Picket sat up in bed, coughed, and spat into a cup. Ace watched the emphysema consume his father.

Picket asked softly, “You’re going to put me down next to your mother, right?”

Ace thought of the double grave where his mother lay in the beautiful cemetery overlooking the ocean and shook his head.

Picket’s face pretzeled. “Damn you, you little mole! I tried to teach you everything I knew. I named you Ace–”

“So that I would be your star pitcher. I hate baseball. I’m giving away your collection, even the autographed stuff.”

“That shit’s worth thousands!” Picket wheezed then took a breath. “Ace, I’m sorry how I treated you. I’d get mad and … well, I was wrong.”

Wrong? Ace thought to himself. Remember when you knocked me out bashing me in the temple? Remember when you broke Mom’s nose?

Ace said aloud, “Today you’d be thrown in jail.”

Picket looked out the window of Ace’s guest bedroom. “I talk to Beth every day. I feel her. I can hear her. She knows I loved her.” He coughed again.

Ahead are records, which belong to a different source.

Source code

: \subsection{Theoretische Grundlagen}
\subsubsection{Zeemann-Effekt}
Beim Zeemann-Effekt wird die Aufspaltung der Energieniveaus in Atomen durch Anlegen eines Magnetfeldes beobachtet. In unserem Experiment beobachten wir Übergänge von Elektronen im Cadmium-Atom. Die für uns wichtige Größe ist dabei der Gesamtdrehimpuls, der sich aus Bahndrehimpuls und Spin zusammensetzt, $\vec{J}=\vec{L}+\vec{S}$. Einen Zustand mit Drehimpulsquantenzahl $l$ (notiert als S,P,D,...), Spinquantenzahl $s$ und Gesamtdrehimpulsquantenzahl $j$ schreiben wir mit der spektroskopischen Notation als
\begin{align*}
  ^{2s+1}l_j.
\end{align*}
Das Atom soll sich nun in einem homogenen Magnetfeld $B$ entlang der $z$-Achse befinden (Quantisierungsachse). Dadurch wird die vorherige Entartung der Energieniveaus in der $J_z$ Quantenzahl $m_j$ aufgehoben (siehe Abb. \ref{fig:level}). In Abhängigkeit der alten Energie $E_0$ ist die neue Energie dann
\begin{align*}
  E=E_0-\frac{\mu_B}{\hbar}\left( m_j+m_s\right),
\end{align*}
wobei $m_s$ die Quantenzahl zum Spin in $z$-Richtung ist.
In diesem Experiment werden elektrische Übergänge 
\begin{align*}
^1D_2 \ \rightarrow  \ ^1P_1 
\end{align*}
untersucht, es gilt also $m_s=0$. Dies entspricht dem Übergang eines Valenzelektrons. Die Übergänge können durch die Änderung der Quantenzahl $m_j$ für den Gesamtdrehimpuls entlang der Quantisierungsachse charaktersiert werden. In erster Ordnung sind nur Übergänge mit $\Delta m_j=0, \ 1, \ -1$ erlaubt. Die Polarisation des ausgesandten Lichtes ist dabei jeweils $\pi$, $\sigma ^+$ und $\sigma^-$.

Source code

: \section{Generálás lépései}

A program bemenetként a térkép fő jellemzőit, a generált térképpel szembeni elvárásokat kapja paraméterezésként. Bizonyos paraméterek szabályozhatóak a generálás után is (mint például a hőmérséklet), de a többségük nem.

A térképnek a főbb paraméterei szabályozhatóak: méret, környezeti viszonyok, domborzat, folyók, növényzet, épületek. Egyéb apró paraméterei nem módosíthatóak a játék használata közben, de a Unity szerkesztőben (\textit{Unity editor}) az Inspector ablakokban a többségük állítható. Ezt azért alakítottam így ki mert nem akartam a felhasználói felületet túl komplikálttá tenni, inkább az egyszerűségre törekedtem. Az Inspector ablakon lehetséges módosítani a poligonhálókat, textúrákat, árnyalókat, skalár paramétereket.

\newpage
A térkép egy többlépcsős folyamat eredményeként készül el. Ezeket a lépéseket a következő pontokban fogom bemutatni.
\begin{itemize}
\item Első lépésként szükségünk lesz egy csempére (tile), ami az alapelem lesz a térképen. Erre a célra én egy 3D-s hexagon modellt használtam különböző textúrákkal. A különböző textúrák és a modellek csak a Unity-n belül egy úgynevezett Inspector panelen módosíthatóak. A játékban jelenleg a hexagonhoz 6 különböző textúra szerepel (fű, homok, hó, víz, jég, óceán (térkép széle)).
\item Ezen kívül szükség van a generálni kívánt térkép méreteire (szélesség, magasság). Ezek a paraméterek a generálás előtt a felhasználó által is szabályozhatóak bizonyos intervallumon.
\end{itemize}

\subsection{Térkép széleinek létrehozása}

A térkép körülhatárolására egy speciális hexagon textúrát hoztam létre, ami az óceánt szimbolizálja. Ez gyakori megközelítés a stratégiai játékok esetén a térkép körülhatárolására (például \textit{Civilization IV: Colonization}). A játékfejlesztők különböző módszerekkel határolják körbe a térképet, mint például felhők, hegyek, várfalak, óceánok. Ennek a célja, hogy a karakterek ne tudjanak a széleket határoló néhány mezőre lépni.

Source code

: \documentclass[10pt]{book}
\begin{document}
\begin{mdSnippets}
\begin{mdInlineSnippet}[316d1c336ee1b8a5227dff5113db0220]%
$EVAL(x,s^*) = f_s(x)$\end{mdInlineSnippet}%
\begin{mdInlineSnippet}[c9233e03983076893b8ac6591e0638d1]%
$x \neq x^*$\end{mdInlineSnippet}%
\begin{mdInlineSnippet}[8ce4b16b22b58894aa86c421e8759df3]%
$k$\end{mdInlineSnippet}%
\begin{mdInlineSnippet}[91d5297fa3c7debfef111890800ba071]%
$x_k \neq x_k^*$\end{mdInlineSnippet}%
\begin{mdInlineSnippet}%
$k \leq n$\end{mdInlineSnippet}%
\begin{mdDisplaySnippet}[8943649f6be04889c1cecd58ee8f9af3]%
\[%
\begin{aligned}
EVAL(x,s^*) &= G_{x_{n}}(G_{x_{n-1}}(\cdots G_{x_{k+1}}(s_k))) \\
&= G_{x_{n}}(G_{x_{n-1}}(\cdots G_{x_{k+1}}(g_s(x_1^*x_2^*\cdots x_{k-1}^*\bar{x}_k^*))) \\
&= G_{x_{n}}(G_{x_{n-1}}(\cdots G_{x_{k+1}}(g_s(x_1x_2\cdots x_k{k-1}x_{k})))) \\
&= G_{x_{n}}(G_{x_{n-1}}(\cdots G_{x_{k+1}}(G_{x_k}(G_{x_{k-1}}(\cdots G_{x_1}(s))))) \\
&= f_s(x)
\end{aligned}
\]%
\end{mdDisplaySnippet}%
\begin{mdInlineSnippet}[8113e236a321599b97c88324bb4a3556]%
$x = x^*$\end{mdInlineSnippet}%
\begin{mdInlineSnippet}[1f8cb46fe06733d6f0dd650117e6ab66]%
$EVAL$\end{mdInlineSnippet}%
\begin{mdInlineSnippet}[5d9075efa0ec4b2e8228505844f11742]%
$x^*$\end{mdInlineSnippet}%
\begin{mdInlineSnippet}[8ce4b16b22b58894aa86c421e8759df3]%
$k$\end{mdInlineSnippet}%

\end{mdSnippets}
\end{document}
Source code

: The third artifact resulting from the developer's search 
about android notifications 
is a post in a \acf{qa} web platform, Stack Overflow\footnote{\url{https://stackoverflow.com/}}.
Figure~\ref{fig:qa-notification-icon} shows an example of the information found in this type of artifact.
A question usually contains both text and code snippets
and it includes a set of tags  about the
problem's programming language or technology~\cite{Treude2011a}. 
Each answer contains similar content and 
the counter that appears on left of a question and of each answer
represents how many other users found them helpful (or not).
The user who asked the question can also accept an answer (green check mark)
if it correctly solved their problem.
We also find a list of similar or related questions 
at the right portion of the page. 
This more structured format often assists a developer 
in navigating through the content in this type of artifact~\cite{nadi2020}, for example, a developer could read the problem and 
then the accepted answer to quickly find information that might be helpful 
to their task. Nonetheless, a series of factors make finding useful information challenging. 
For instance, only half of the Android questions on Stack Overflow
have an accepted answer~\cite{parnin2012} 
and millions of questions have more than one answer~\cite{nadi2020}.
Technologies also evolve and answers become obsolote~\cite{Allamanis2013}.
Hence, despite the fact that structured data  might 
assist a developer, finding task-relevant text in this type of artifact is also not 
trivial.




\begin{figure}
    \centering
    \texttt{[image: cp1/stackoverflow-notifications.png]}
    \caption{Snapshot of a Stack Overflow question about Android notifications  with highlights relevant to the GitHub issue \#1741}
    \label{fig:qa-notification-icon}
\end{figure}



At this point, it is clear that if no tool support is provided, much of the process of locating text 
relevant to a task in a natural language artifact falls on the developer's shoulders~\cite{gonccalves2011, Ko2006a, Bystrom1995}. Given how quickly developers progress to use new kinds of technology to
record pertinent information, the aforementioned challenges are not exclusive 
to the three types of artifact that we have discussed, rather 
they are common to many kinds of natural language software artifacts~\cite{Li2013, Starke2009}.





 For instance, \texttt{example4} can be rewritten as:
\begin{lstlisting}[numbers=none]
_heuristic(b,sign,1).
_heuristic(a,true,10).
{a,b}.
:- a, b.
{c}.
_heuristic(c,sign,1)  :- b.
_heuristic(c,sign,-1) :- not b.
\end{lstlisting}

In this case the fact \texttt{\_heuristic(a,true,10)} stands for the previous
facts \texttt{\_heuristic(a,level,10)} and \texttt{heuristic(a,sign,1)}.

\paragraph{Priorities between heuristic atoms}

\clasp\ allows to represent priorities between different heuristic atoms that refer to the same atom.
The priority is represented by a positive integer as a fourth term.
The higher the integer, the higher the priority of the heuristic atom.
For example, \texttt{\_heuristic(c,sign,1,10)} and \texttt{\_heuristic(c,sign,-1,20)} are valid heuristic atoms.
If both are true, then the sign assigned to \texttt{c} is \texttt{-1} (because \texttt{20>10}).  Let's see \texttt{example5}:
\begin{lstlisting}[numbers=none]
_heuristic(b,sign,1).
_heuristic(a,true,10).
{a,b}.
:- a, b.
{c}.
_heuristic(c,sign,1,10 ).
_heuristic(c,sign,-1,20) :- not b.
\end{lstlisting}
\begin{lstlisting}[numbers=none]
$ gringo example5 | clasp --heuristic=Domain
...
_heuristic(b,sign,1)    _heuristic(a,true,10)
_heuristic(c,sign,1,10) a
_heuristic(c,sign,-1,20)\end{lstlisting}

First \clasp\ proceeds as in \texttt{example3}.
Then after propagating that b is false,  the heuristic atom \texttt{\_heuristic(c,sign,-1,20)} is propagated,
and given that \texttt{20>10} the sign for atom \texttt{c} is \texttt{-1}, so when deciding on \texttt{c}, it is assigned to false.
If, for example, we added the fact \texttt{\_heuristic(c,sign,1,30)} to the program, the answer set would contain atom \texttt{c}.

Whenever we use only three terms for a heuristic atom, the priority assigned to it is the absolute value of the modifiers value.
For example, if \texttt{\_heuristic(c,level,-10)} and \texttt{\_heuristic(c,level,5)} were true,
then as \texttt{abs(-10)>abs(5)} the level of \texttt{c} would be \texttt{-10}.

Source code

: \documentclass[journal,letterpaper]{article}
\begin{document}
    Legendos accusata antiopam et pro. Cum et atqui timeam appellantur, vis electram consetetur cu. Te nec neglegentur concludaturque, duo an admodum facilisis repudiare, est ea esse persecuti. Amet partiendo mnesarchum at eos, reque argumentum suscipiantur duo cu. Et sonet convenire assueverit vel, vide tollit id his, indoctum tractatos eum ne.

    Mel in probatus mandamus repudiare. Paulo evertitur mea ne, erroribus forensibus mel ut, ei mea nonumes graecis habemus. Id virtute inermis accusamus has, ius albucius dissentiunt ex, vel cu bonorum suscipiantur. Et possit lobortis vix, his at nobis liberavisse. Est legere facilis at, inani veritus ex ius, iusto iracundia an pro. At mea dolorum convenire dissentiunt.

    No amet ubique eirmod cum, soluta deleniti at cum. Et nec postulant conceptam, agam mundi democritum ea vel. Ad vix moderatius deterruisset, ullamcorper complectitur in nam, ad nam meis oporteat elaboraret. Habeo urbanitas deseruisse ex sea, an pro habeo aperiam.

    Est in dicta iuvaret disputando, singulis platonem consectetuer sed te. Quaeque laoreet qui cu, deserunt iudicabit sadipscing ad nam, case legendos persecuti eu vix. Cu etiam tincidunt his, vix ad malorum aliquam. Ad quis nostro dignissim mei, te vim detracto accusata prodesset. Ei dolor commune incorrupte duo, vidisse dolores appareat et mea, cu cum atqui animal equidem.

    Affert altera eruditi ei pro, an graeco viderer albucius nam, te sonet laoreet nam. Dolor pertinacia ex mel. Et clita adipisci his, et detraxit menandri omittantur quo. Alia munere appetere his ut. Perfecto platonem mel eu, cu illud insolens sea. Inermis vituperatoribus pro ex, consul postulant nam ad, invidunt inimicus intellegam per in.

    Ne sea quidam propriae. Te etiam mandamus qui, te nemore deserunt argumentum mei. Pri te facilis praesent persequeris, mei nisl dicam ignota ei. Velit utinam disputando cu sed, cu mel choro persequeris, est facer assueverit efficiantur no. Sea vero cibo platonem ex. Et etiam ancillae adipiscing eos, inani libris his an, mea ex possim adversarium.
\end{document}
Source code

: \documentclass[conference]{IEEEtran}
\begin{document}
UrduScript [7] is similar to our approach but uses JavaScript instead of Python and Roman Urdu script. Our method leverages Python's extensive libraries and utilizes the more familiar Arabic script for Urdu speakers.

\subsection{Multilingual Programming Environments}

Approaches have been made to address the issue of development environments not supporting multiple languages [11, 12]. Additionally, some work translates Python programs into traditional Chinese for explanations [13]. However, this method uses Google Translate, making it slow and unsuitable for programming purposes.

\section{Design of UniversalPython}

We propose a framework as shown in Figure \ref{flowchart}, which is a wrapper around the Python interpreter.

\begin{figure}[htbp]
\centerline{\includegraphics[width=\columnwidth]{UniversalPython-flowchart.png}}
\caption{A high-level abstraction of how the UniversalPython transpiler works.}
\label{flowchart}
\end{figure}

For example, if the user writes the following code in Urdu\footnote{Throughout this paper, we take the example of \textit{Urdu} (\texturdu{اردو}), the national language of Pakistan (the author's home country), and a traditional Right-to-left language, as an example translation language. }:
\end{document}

Ace handed Picket a glass. “Here’s some water for your pill.”

“I want beer!”

“You’re not supposed to mix alcohol with meds.”

“Go to hell! I’ll get it myself!”

Picket rose slowly from the bed, slipped the bottle of pills into his robe pocket, and waddled down the hallway.

Ace made up the bed and opened the window to air out the room. In the front yard he saw his nine-year-old, Marty, jump off a bike and run inside. Ace could hear Marty and Picket talk in the hallway.

“Hi, Marty. How did my grandson play?”

“I got to first, Grandpa! Then I got thrown out at second.”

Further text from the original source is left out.